RE: Questions About The Vipassana Jhanas

Posts: 2198 Join Date: 10/27/10 Recent Posts
I'm not the most experienced meditator, but frmo what I understand...

Ident Silence:
On Tuesday night, while engaged in vipassana meditation I believe I passed through what I think was an A&P event. This is more of a question of clarification here, basically I experienced very similar sensations to those of a Kundalini experience ie. highly sexual imagery and sensations, like flames from the coccyx (Mulahdara chakra, to use the language of that system) to my cranium (Sahasrara) accompanied by intense vibrations similar to an orgasm. All in all it was fantastic and all that but, easy as it would be, I hold no attachment to it and noted each sensation as it arose and passed. Would I be right in thinking that this is the 2nd vipassana jhana?

It does sound like A&P, yeah. Good to hold no attachment to it as it fades, as you saw.

The feeling of being unable to keep still seemed to dominate much of the time as did the inability to drop the content from thoughts and just observe them.
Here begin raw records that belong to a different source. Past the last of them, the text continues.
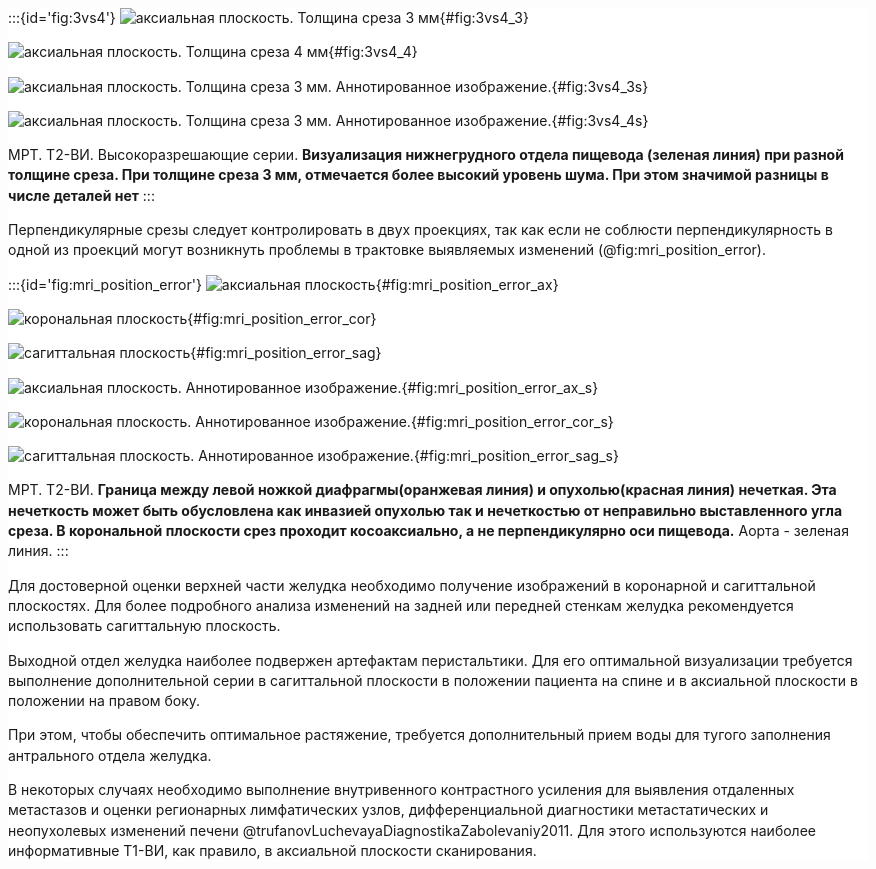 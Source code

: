:::{id='fig:3vs4'}
![аксиальная плоскость. Толщина среза 3 мм](img/mri/776174/3vs4_3.png){#fig:3vs4_3}

![аксиальная плоскость. Толщина среза 4 мм](img/mri/776174/3vs4_4.png){#fig:3vs4_4}

![аксиальная плоскость. Толщина среза 3 мм. Аннотированное изображение.](img/mri/776174/3vs4_3_signed.png){#fig:3vs4_3s}

![аксиальная плоскость. Толщина среза 3 мм. Аннотированное изображение.](img/mri/776174/3vs4_3_signed.png){#fig:3vs4_4s}

МРТ. Т2-ВИ. Высокоразрешающие серии. **Визуализация нижнегрудного отдела пищевода (зеленая линия) при разной толщине среза. При толщине среза 3 мм, отмечается более высокий уровень шума. При этом значимой разницы в числе деталей нет**
:::
  


Перпендикулярные срезы следует контролировать в двух проекциях, так как если не соблюсти перпендикулярность в одной из проекций могут возникнуть проблемы в трактовке выявляемых изменений (@fig:mri_position_error).

:::{id='fig:mri_position_error'}
![аксиальная плоскость](img/mri/757376/ax.png){#fig:mri_position_error_ax}

![корональная плоскость](img/mri/757376/cor.png){#fig:mri_position_error_cor}

![сагиттальная плоскость](img/mri/757376/sag.png){#fig:mri_position_error_sag}

![аксиальная плоскость. Аннотированное изображение.](img/mri/757376/ax_signed.png){#fig:mri_position_error_ax_s}

![корональная плоскость. Аннотированное изображение.](img/mri/757376/cor_signed.png){#fig:mri_position_error_cor_s}

![сагиттальная плоскость. Аннотированное изображение.](img/mri/757376/sag_signed.png){#fig:mri_position_error_sag_s}

МРТ. Т2-ВИ. **Граница между левой ножкой диафрагмы(оранжевая линия) и опухолью(красная линия) нечеткая. Эта нечеткость может быть обусловлена как инвазией опухолью так и нечеткостью от неправильно выставленного угла среза. В корональной плоскости срез проходит косоаксиально, а не перпендикулярно оси пищевода.** Аорта - зеленая линия.
:::


Для достоверной оценки верхней части желудка необходимо получение изображений в коронарной и сагиттальной плоскостях. Для более подробного анализа изменений на задней или передней стенкам желудка рекомендуется использовать сагиттальную плоскость. 

Выходной отдел желудка наиболее подвержен артефактам перистальтики. Для его оптимальной визуализации требуется выполнение дополнительной серии в сагиттальной плоскости в положении пациента на спине и в аксиальной плоскости в положении на правом боку.

При этом, чтобы обеспечить оптимальное растяжение, требуется дополнительный прием воды для тугого заполнения антрального отдела желудка. 

В некоторых случаях необходимо выполнение внутривенного контрастного усиления  для выявления отдаленных метастазов и оценки регионарных лимфатических узлов, дифференциальной диагностики метастатических и неопухолевых изменений печени @trufanovLuchevayaDiagnostikaZabolevaniy2011. Для этого используются наиболее информативные Т1-ВИ, как правило, в аксиальной плоскости сканирования.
Aimless irritation, anger, frustration and disgust came and went with intensity and at one point I felt close to tears.

I bolded the parts that are close to what I have experienced. I think that is Re-Observation.

I focussed on the sensations of breath but had to fight to keep the attention on each breath, noted, noted, noted and noted but by the end of the session I felt like I'd just had the shit kicked out of me. Whoever said that meditation was all sweetness and light deserves a slap in the chops!

What helped me get through it was not to ignore it / focus away from it. That made it worse, for me, as then I wouldn't observe what I wanted to as I thought was proper and that got me even angrier. I don't know if this is good advice, as I don't seem to have had any particular "object of focus" in my meditations, but I just focused on the anger, focused on the things that caused the anger (since, for me, it was a variety of things in my daily life that I kept thinking about that got me angry), and realized that they are not me, and that they are suffering - or at least, my relating to them that way was suffering and not me. It might be obvious from all the anger but thinking about it that way helped.